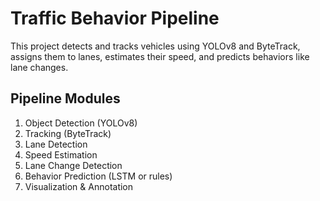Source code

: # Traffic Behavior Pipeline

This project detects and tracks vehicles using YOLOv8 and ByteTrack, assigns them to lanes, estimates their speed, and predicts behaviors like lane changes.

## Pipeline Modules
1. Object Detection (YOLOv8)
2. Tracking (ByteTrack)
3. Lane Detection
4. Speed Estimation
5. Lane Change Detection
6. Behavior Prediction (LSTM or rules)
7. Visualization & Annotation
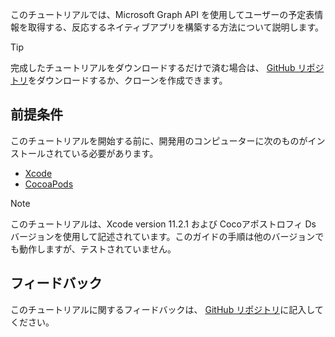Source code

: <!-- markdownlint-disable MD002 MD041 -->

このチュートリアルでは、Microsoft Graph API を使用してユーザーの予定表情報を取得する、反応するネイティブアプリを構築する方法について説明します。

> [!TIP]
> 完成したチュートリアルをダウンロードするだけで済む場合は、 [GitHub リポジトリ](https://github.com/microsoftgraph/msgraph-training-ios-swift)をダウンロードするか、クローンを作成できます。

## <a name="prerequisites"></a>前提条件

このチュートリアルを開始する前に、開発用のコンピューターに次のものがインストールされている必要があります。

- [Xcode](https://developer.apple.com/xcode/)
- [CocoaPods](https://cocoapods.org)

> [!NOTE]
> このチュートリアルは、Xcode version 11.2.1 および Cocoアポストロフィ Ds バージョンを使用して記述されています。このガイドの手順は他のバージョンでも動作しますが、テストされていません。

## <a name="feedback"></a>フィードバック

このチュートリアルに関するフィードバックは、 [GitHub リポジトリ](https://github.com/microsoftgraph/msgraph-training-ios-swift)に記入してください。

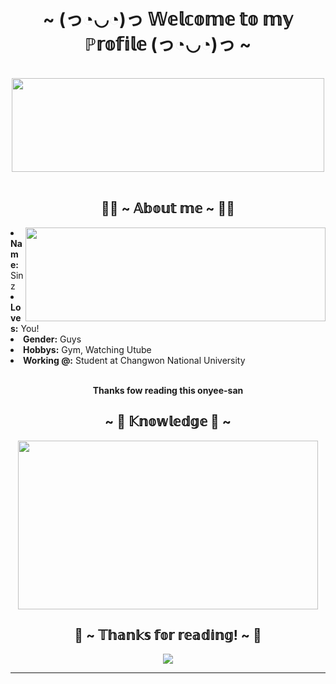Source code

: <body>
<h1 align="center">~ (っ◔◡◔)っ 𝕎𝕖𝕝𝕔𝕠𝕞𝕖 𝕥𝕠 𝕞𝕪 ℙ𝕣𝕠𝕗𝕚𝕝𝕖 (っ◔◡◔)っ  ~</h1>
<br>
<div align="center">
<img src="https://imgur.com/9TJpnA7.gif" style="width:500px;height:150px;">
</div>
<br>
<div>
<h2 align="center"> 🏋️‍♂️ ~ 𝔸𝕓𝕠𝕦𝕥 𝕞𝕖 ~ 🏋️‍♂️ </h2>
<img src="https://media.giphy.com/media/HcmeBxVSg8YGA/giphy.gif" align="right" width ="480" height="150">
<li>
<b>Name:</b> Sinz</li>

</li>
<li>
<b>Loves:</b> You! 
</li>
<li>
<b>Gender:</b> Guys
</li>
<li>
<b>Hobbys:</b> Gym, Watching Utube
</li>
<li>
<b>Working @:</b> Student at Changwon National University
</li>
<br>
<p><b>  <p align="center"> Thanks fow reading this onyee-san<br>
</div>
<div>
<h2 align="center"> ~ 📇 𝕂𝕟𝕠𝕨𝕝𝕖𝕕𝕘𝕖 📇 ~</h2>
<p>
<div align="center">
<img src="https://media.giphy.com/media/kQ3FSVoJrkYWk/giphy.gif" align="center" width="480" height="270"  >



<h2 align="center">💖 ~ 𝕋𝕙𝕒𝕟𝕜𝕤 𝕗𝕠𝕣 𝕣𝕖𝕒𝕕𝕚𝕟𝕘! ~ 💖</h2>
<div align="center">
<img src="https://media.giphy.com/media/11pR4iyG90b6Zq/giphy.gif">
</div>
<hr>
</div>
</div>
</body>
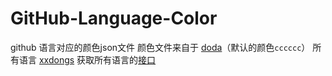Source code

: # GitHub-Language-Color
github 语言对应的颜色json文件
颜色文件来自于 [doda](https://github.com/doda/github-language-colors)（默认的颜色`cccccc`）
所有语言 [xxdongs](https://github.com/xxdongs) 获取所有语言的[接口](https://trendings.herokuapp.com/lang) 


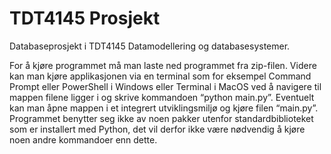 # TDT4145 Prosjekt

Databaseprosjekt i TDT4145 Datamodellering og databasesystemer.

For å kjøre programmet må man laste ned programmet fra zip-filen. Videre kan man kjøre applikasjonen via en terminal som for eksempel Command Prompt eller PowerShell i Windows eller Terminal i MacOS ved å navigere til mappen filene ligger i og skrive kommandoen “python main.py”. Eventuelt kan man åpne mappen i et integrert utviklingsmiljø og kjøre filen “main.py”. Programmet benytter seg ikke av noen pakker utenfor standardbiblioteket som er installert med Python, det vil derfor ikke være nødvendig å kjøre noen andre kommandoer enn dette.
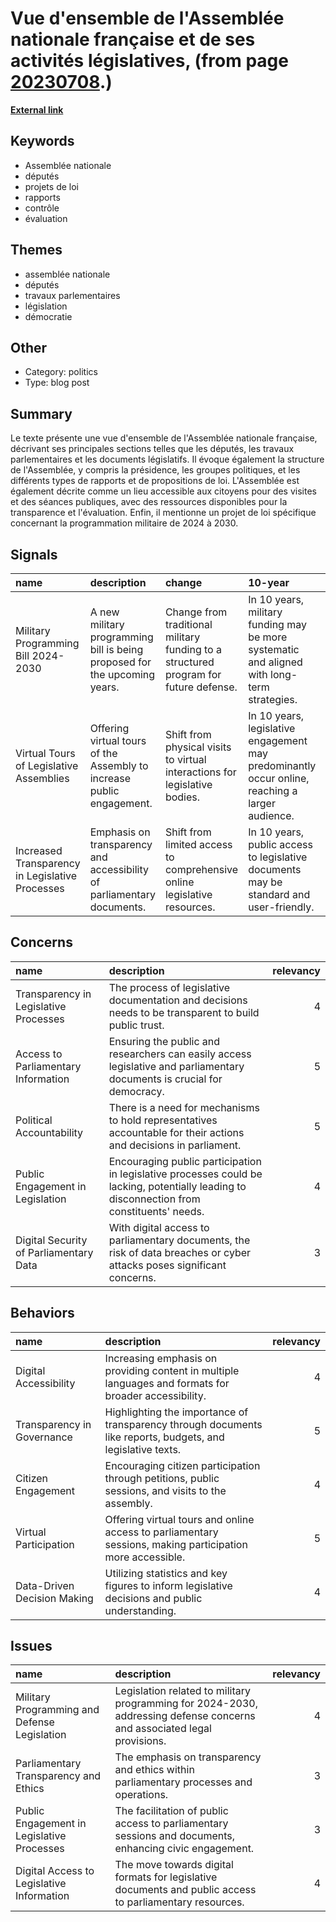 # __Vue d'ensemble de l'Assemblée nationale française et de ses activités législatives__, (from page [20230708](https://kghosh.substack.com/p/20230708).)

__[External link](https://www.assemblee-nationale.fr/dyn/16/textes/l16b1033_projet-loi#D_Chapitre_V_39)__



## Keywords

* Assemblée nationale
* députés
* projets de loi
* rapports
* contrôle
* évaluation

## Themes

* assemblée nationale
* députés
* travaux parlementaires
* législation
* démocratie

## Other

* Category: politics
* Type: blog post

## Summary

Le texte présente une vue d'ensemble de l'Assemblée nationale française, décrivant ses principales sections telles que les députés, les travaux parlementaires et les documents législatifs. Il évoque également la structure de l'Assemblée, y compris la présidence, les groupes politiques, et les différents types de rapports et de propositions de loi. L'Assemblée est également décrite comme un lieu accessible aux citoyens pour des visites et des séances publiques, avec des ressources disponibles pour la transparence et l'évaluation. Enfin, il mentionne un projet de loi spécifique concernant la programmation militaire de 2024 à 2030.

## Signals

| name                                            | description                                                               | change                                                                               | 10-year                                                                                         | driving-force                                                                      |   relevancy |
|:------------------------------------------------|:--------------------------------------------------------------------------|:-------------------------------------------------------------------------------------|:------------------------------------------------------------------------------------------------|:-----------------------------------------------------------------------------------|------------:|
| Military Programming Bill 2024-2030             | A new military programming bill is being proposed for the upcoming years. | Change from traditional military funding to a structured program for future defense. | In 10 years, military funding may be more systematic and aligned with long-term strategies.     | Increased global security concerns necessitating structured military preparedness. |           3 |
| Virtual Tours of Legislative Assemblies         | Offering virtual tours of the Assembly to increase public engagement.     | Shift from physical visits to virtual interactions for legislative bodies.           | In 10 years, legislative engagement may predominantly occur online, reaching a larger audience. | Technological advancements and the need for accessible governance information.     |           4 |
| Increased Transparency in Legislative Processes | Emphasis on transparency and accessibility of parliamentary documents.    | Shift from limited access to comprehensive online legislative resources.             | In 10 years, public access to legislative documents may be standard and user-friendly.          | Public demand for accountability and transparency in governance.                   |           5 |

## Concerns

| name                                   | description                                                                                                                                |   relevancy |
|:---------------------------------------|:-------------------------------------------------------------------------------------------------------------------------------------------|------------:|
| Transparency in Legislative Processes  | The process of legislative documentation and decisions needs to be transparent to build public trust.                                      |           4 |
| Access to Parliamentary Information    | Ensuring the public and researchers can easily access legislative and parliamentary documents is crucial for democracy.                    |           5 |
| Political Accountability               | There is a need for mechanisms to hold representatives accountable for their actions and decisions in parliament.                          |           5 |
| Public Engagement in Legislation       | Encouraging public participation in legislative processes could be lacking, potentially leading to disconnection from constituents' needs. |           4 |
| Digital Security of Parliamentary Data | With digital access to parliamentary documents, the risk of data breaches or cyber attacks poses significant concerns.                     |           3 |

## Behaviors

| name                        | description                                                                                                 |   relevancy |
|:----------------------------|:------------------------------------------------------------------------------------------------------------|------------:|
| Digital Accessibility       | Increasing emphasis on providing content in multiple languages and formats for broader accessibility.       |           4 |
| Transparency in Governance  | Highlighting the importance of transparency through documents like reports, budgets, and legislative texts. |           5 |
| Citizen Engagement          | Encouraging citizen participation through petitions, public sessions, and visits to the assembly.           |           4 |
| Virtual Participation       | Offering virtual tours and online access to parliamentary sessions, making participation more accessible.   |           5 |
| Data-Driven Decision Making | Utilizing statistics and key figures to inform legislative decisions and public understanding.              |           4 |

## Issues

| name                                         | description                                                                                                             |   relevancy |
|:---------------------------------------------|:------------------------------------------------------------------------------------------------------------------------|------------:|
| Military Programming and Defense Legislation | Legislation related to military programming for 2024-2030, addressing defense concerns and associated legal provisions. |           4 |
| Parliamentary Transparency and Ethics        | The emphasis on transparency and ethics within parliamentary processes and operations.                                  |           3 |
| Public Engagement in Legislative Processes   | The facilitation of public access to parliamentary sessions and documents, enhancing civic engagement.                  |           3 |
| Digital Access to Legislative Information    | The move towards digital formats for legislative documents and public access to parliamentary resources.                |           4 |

......

Show the lines of the listing above with "Legislation".

:: SOLUTION BELOW ::
| Public Engagement in Legislation       | Encouraging public participation in legislative processes could be lacking, potentially leading to disconnection from constituents' needs. |           4 |
| Military Programming and Defense Legislation | Legislation related to military programming for 2024-2030, addressing defense concerns and associated legal provisions. |           4 |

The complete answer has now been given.